[Exercise inputs]

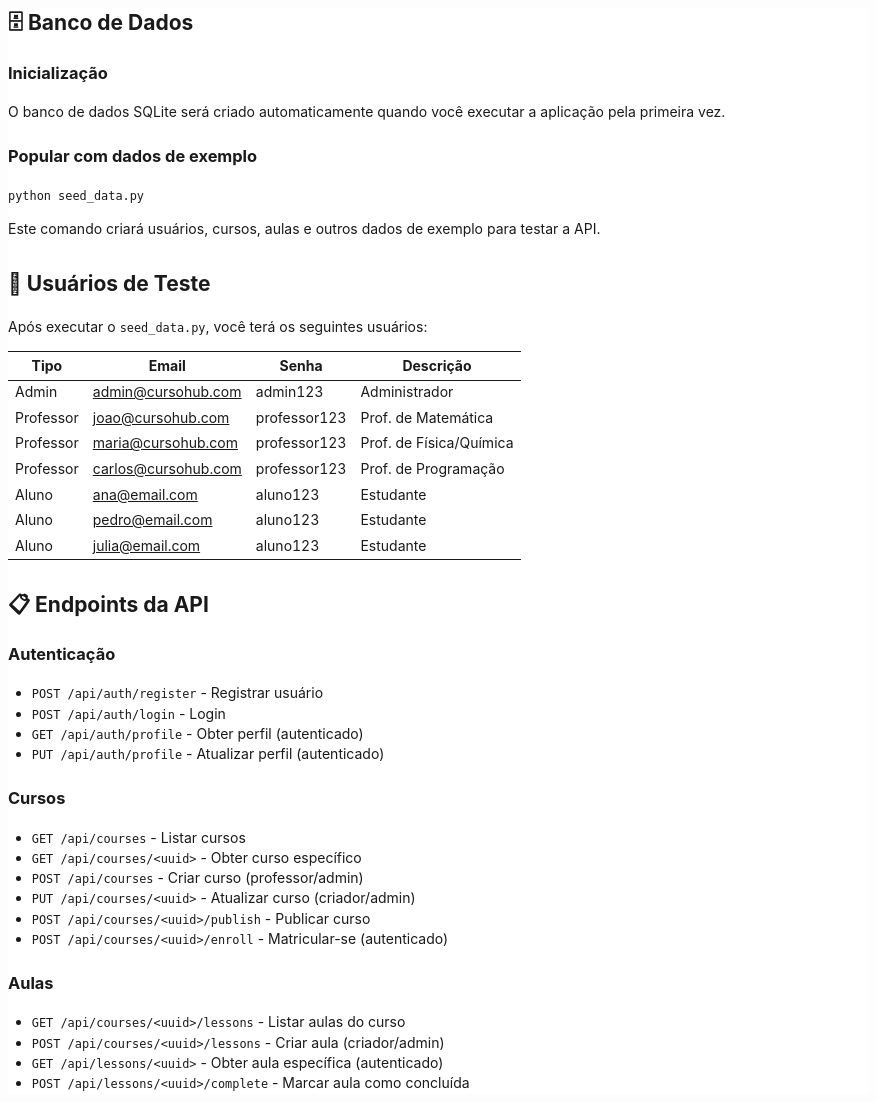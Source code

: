 ## 🗄️ Banco de Dados

### Inicialização
O banco de dados SQLite será criado automaticamente quando você executar a aplicação pela primeira vez.

### Popular com dados de exemplo
```bash
python seed_data.py
```

Este comando criará usuários, cursos, aulas e outros dados de exemplo para testar a API.

## 👤 Usuários de Teste

Após executar o `seed_data.py`, você terá os seguintes usuários:

| Tipo | Email | Senha | Descrição |
|------|-------|-------|-----------|
| Admin | admin@cursohub.com | admin123 | Administrador |
| Professor | joao@cursohub.com | professor123 | Prof. de Matemática |
| Professor | maria@cursohub.com | professor123 | Prof. de Física/Química |
| Professor | carlos@cursohub.com | professor123 | Prof. de Programação |
| Aluno | ana@email.com | aluno123 | Estudante |
| Aluno | pedro@email.com | aluno123 | Estudante |
| Aluno | julia@email.com | aluno123 | Estudante |

## 📋 Endpoints da API

### Autenticação
- `POST /api/auth/register` - Registrar usuário
- `POST /api/auth/login` - Login
- `GET /api/auth/profile` - Obter perfil (autenticado)
- `PUT /api/auth/profile` - Atualizar perfil (autenticado)

### Cursos
- `GET /api/courses` - Listar cursos
- `GET /api/courses/<uuid>` - Obter curso específico
- `POST /api/courses` - Criar curso (professor/admin)
- `PUT /api/courses/<uuid>` - Atualizar curso (criador/admin)
- `POST /api/courses/<uuid>/publish` - Publicar curso
- `POST /api/courses/<uuid>/enroll` - Matricular-se (autenticado)

### Aulas
- `GET /api/courses/<uuid>/lessons` - Listar aulas do curso
- `POST /api/courses/<uuid>/lessons` - Criar aula (criador/admin)
- `GET /api/lessons/<uuid>` - Obter aula específica (autenticado)
- `POST /api/lessons/<uuid>/complete` - Marcar aula como concluída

[/Exercise inputs]

#### Task to carry out:
In the entries above, the lines between the one holding "admin123 | Administrador |" and the one holding "Obter perfil (autenticado)", inclusive, are to be printed exactly as written, and those alone.

#### Written solution:
| Admin | admin@cursohub.com | admin123 | Administrador |
| Professor | joao@cursohub.com | professor123 | Prof. de Matemática |
| Professor | maria@cursohub.com | professor123 | Prof. de Física/Química |
| Professor | carlos@cursohub.com | professor123 | Prof. de Programação |
| Aluno | ana@email.com | aluno123 | Estudante |
| Aluno | pedro@email.com | aluno123 | Estudante |
| Aluno | julia@email.com | aluno123 | Estudante |

## 📋 Endpoints da API

### Autenticação
- `POST /api/auth/register` - Registrar usuário
- `POST /api/auth/login` - Login
- `GET /api/auth/profile` - Obter perfil (autenticado)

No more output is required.